The story is hardly original and often strays into similar territory to About a Boy, with an older man being forced to look after a child and ultimately bonding with him. There’s also more than a little influence from Mr. Holland’s Opus when it comes to the ending but it does feel like an emotional reward that the film has earned. However it’s Murray’s show all the way and he uses his deadpan delivery to full effect, generating laughs but also real pathos in a role that was written for him.
The supporting cast is equally good with Melissa McCarthy for once reigning in the gross-out humour and slapstick to play Maggie, a struggling single-mother. Naomi Watts is less successful playing against type as Daka, a pregnant Russian stripper and ‘lady of the night’ who visits Vincent on a weekly basis. It’s their relationship that is probably the least developed and thus the most unlikely. Terrance Howard crops up as an initially understanding bookie and Chris O’Dowd plays an Irish Catholic priest - a role that his agent presumably has on speed dial.
In the key part of Maggie’s son is newcomer Jaeden Lieberher who delivers an old-before-his-years performance as the lost but surprisingly understanding Oliver. The relationship between Oliver and Vincent is the core of the film and both actors have great chemistry together as Murray tutors Lieberher in the ways of the world. So he ends up doing odd-jobs for Vincent, going to bars, race tracks and meeting Daka. Vincent also teaches him to defend himself, which comes in handy at Oliver’s new school.
At the centre of St. Vincent is another great performance from Bill Murray.
Lieberher isn’t the only newcomer on the film because St. Vincent is writer/director Theodore Melfi’s first full-length feature. It’s a credit to Murray that he is prepared to support first-timers, he did something similar for Sofia Coppola on her second feature Lost in Translation. In fact Murray really should have won the Oscar for that film rather than Sean Penn’s shouty performance in Mystic River. Coppola also wrote that part specifically for Murray, so perhaps there's something to be said for specifically tailoring the role to the actor's strengths.

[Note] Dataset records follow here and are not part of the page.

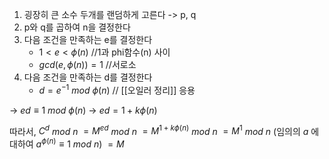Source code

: 1. 굉장히 큰 소수 두개를 랜덤하게 고른다 -> p, q
2. p와 q를 곱하여 n을 결정한다
3. 다음 조건을 만족하는 e를 결정한다
	-  $1 < e < \phi(n)$                    //1과 phi함수(n) 사이
	- $gcd(e, \phi(n)) = 1$                //서로소
4. 다음 조건을 만족하는 d를 결정한다
	- $d = e^{-1}$ $mod$ $\phi(n)$              // [[오일러 정리]] 응용



 
-> $ed \equiv 1$ $mod$ $\phi(n)$
-> $ed = 1 + k\phi(n)$

따라서,
$C^d$ $mod$ $n$ 
$= M^{ed}$ $mod$ $n$
$= M^{1 + k\phi(n)}$ $mod$ $n$
$= M^1$ $mod$ $n$                    (임의의 $a$ 에 대하여 $a^{\phi(n)} \equiv 1$ $mod$ $n$)
$= M$


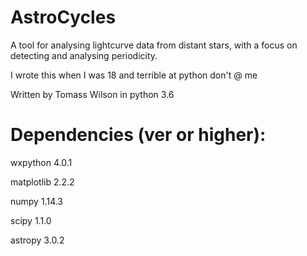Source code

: # AstroCycles
A tool for analysing lightcurve data from distant stars, with a focus on detecting and analysing periodicity.

I wrote this when I was 18 and terrible at python don't @ me

Written by Tomass Wilson in python 3.6

# Dependencies (ver or higher):
wxpython 4.0.1

matplotlib 2.2.2

numpy 1.14.3

scipy 1.1.0

astropy 3.0.2
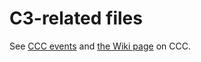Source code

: # C3-related files

See [CCC events](https://events.ccc.de/) and [the Wiki page](https://en.wikipedia.org/wiki/Chaos_Communication_Congress) on CCC.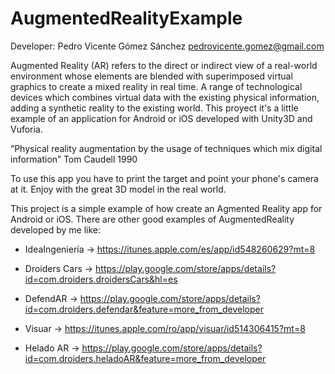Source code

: AugmentedRealityExample
=======================

Developer: Pedro Vicente Gómez Sánchez <pedrovicente.gomez@gmail.com>

Augmented Reality (AR) refers to the direct or indirect view of a real-world environment whose elements are blended with superimposed virtual graphics to create a mixed reality in real time. A range of technological devices which combines virtual data with the existing physical information, adding a synthetic reality to the existing world. This proyect it's a little example of an application for Android or iOS developed with Unity3D and Vuforia.

“Physical reality augmentation by the usage of techniques which mix digital information” Tom Caudell 1990

To use this app you have to print the target and point your phone's camera at it. Enjoy with the great 3D model in the real world. 

This project is a simple example of how create an Agmented Reality app for Android or iOS. There are other good examples of AugmentedReality developed by me like:

- IdeaIngeniería -> https://itunes.apple.com/es/app/id548260629?mt=8

- Droiders Cars -> https://play.google.com/store/apps/details?id=com.droiders.droidersCars&hl=es

- DefendAR -> https://play.google.com/store/apps/details?id=com.droiders.defendar&feature=more_from_developer

- Visuar -> https://itunes.apple.com/ro/app/visuar/id514306415?mt=8

- Helado AR -> https://play.google.com/store/apps/details?id=com.droiders.heladoAR&feature=more_from_developer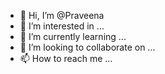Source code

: - 👋 Hi, I’m @Praveena
- 👀 I’m interested in ...
- 🌱 I’m currently learning ...
- 💞️ I’m looking to collaborate on ...
- 📫 How to reach me ...

<!---
NP0123G/NP0123G is a ✨ special ✨ repository because its `README.md` (this file) appears on your GitHub profile.
You can click the Preview link to take a look at your changes.
--->
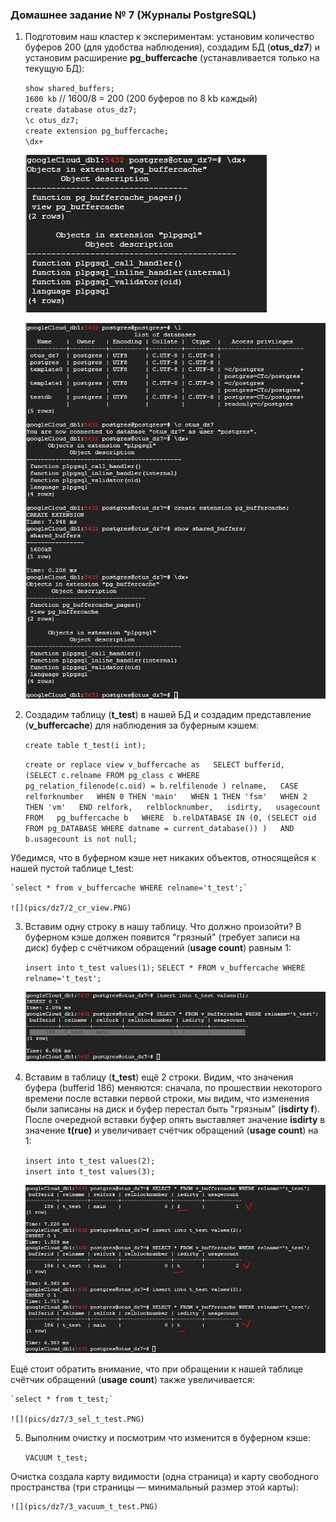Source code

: ### Домашнее задание № 7 (Журналы PostgreSQL)

1. Подготовим наш кластер к экспериментам: установим количество буферов 200 (для удобства наблюдения),
 создадим БД (<b>otus_dz7</b>) и установим расширение <b>pg_buffercache</b> (устанавливается только на текущую БД):

	`show shared_buffers;`  
	`1600 kb` // 1600/8 = 200 (200 буферов по 8 kb каждый)    
	`create database otus_dz7;`  
	`\c otus_dz7;`  
	`create extension pg_buffercache;`  
	`\dx+` 

	![](pics/dz7/1_create_ext.PNG)   

	![](pics/dz7/1_set_DB.PNG)

2. Создадим таблицу (<b>t_test</b>) в нашей БД и создадим представление (<b>v_buffercache</b>) для наблюдения за буферным кэшем:  

	`create table t_test(i int);`  

	`create or replace view v_buffercache as  
	SELECT bufferid,  
		(SELECT c.relname FROM pg_class c WHERE  pg_relation_filenode(c.oid) = b.relfilenode ) relname,  
		CASE relforknumber  
			WHEN 0 THEN 'main'  
			WHEN 1 THEN 'fsm'  
			WHEN 2 THEN 'vm'  
		END relfork,  
		relblocknumber,  
		isdirty,  
		usagecount  
	FROM   pg_buffercache b  
	WHERE  b.relDATABASE IN (0, (SELECT oid FROM pg_DATABASE WHERE datname = current_database()) )  
	AND    b.usagecount is not null;`  

Убедимся, что в буферном кэше нет никаких объектов, относящейся к нашей пустой таблице t_test:
  
	`select * from v_buffercache WHERE relname='t_test';`

	![](pics/dz7/2_cr_view.PNG)

3. Вставим одну строку в нашу таблицу. Что должно произойти? В буферном кэше должен появится "грязный" (требует записи на диск) буфер с счётчиком обращений
(<b>usage count</b>) равным 1:

	`insert into t_test values(1);`
	`SELECT * FROM v_buffercache WHERE relname='t_test';`

	![](pics/dz7/3_ins_one_row.PNG)

4. Вставим в таблицу (<b>t_test</b>) ещё 2 строки. Видим, что значения буфера (bufferid 186) меняются: сначала, по прошествии некоторого времени после вставки первой строки, мы
видим, что изменения были записаны на диск и буфер перестал быть "грязным" (<b>isdirty f</b>). После очередной вставки буфер опять выставляет значение <b>isdirty</b> в значение
<b>t(rue)</b> и увеличивает счётчик обращений (<b>usage count</b>) на 1:

	`insert into t_test values(2);`  
	`insert into t_test values(3);`  

	![](pics/dz7/3_ins_2_rows.PNG)

Ещё стоит обратить внимание, что при обращении к нашей таблице счётчик обращений (<b>usage count</b>) также увеличивается:

	`select * from t_test;`  

	![](pics/dz7/3_sel_t_test.PNG)

5. Выполним очистку и посмотрим что изменится в буферном кэше:

	`VACUUM t_test;` 

Очистка создала карту видимости (одна страница) и карту свободного пространства (три страницы — минимальный размер этой карты):

	![](pics/dz7/3_vacuum_t_test.PNG)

There are similarities between St. Vincent and Lost in Translation, aside from the presence of Murray and an inexperienced writer/director. Both films are funny without being actual comedies and both centre around a man who has lost his way and finds it again thanks to a relationship with a younger person. They also both have great central performances from Bill Murray and that’s reason enough to see the film in anyone’s book. St. Vincent is a gently amusing little picture with a big heart that is certainly worth watching if you get the chance.